Dan Saks is the president of Saks & Associates, which offers consulting and training in C++ and C. He is secretary of the ANSI and ISO C++ committees. Dan is coauthor of C++ Programming Guidelines, and codeveloper of the Plum Hall Validation Suite for C++ (both with Thomas Plum). You can reach him at 393 Leander Dr., Springfield OH, 45504-4906, by phone at (513)324-3601, or electronically at [email protected].

For the past three months, I’ve been listing ways that the programming language described by the C++ Draft Standard (as of Fall, 1994) differs from the language described in the Annotated Reference Manual (ARM [1]). Thus far, I’ve described the major extensions (see “Stepping Up to C++: C++ at CD Registration”, CUJ, January 1995). I’ve also described numerous minor enhancements (see “Stepping Up to C++: Minor Enhancements to C++ as of CD Registration” and “...More Minor Enhancements to C++ as of CD Registration”, CUJ, February and March, 1995).

I have a few minor enhancements left to go. This month I present one more such enhancement, mutable class members. Not that mutable members are very important in themselves, but giving the background necessary to explain them raises a lot of interesting design and language issues along the way, so I think it’s worth the time.

Mutable class members provide added support for logically-const class objects. Understanding mutable class members requires an understanding of the const qualifier, logical vs. physical const-ness, const member functions, and the “casting away” of const. Those of you already familiar with these terms can skip directly to the discussion of lazy evaluation, which presents a problem solved by mutable class members. If you skip too far ahead, you can always skip back.

The const Qualfier

C++ introduced the const qualifier as a way to specify read-only objects. When applied to an object, const means the program may inspect but not change the value of that object. A C++ translator is therefore free to place const-qualified objects in read-only memory (ROM). In an environment that supports multitasking with shared memory, a translator can place const objects in a sharable, read-only data segment (which is just another flavor of ROM). In some cases, a translator can even optimize a const object out of existence.

For example, given

const int MAX = 100;

a C++ translator (with the appropriate compiler and linker options) may place MAX into ROM. Moreover, if the program never takes the address of, nor binds a reference to MAX, a compiler need not generate storage for it. The compiler can simply “optimize away” MAX by using its value (100) as an immediate operand in generated machine instructions.

C++ erects various barriers to prevent programs from accidentally modifying const objects. For example, a C++ compiler must diagnose every attempt to modify a const-qualified object, such as

MAX = 99;     // error

or

++MAX;        // error

Furthermore, the pointer and reference conversion rules won’t let you strip off const qualifiers (at least not without casts). For example,

int *pi = &MAX;   // error

is an error because it attempts to convert a const int * (the type of &MAX) to an int * (the type of pi), losing a const qualifier in the process. Failure to catch this error would permit an otherwise valid assignment like

*pi = 99;

to write into a const object. Of course, you can strip a const qualifier using a cast, such as

int *pi = (int *)&MAX;

or the new-style

int *pi = const_cast<int *>(&MAX);

if you think you know what you’re doing. A cast expression that strips away a const qualifier is said to “cast away const”.
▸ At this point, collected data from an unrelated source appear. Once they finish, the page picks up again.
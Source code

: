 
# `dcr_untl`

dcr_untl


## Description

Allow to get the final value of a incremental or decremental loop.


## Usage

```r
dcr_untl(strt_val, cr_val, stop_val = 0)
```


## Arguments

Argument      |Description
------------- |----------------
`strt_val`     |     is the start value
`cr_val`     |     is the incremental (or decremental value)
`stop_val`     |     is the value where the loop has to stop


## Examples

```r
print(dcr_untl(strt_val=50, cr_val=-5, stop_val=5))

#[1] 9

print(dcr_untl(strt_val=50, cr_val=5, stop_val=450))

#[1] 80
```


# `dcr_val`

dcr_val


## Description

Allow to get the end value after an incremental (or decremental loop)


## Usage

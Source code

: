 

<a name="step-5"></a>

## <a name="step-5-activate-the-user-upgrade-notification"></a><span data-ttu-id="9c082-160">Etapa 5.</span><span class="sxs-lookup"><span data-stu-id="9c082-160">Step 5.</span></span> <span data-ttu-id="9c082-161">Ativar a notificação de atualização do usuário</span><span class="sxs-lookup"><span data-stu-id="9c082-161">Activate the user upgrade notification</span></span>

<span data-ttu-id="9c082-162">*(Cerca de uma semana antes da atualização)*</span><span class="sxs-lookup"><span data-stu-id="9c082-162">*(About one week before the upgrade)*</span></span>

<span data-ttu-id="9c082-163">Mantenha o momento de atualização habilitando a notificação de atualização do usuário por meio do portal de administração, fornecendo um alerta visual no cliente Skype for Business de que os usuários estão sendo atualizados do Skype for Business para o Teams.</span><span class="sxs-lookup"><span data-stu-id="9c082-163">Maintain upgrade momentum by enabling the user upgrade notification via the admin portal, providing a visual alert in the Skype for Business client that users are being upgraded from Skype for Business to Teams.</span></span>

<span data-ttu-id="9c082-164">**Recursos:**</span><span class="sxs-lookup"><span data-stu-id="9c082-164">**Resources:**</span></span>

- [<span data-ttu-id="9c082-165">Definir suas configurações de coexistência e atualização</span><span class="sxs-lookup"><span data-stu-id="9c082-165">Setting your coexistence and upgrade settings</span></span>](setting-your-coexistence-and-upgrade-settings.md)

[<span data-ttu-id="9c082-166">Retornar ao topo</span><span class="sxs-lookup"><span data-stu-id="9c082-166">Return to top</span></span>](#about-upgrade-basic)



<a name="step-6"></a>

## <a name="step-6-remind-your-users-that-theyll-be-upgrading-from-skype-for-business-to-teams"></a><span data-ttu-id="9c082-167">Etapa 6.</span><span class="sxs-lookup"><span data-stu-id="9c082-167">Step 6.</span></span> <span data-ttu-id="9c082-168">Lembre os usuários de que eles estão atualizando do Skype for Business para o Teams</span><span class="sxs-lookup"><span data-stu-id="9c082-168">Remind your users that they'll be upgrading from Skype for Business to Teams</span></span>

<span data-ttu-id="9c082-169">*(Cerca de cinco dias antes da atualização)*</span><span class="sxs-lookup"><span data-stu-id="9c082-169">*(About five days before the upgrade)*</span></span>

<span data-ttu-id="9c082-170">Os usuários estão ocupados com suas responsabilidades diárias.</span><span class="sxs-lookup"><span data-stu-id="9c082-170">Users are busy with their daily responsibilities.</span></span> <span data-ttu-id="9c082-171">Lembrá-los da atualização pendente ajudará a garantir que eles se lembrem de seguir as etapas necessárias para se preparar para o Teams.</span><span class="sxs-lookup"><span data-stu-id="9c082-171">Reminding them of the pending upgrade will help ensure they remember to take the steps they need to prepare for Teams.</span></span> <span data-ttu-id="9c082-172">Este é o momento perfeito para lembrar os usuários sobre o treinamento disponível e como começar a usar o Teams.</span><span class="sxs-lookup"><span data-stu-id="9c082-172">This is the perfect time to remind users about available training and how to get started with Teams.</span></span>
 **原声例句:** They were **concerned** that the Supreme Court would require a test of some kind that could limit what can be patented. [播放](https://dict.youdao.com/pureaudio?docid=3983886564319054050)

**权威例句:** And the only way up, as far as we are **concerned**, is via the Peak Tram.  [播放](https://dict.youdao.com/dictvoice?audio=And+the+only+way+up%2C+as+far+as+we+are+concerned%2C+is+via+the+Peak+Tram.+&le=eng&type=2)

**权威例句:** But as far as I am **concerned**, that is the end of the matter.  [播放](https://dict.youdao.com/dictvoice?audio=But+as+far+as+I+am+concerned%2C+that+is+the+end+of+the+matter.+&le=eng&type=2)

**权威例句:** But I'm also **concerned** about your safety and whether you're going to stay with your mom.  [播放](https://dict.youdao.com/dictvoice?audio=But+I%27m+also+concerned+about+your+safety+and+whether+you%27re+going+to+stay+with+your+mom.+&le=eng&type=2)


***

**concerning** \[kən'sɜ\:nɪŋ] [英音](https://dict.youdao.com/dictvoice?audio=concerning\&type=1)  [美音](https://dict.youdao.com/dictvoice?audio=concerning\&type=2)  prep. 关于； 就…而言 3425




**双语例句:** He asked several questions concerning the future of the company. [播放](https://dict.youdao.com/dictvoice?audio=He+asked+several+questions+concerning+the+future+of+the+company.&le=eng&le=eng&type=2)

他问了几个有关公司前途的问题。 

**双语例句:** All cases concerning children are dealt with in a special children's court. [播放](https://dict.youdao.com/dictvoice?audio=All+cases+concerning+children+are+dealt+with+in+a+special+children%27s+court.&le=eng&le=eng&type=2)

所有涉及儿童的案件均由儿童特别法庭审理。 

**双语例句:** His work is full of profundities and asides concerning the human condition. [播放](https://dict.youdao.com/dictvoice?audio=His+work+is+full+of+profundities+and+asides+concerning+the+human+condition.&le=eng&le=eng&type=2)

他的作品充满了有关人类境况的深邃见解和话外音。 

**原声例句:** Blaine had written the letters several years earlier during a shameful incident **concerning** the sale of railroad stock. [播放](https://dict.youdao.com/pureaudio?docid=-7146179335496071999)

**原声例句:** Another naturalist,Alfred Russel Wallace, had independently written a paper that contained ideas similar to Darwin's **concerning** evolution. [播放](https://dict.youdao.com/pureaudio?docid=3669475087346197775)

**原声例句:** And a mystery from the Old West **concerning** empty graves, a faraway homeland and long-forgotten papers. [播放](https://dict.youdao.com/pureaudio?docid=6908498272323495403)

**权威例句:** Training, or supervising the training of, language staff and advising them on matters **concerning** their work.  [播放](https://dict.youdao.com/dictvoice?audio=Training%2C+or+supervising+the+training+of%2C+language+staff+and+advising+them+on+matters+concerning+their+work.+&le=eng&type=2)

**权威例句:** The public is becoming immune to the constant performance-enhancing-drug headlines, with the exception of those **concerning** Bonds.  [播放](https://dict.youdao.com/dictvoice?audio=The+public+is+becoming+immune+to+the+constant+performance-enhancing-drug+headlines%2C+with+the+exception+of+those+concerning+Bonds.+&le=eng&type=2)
When applied to an aggregate, such as an array or struct, the const qualifier actually percolates down to the elements of the aggregate. That is, the elements of a const array are themselves const objects, as are the members of a const object of a struct type. Thus, given

const char name[] = "jem";

an assignment such as

name[0] = 'J';

is an error because it tries to alter the value of name[0], which is an object of type const char.

Logically const vs. Physically const

C++ actually supports different degrees of const-ness. Some objects defined const may be physically const, that is, residing in ROM and therefore absolutely immutable. Other objects declared const are merely logically const. A logically const object can’t be modified in the current context, but it may be modifiable in some other context.

For example, the standard header <string.h> declares the strlen function as

size_t strlen(const char *s);

Inside the body of strlen, *s designates a logically-const object of type char. strlen can modify s, but it can’t modify *s (any character addressed by s). On some calls to strlen, s might point to an actual argument that’s a physically-const object. On other calls, it might point to a non-const object. For example, during the call strlen(name), where name is as defined earlier, s points to characters that are both logically and physically const. But during the call strlen(title), where title is

char title[] = "Fing";

s is a pointer to logically-const characters that are actually non-const. strlen can’t change the characters in title, but other parts of the program might.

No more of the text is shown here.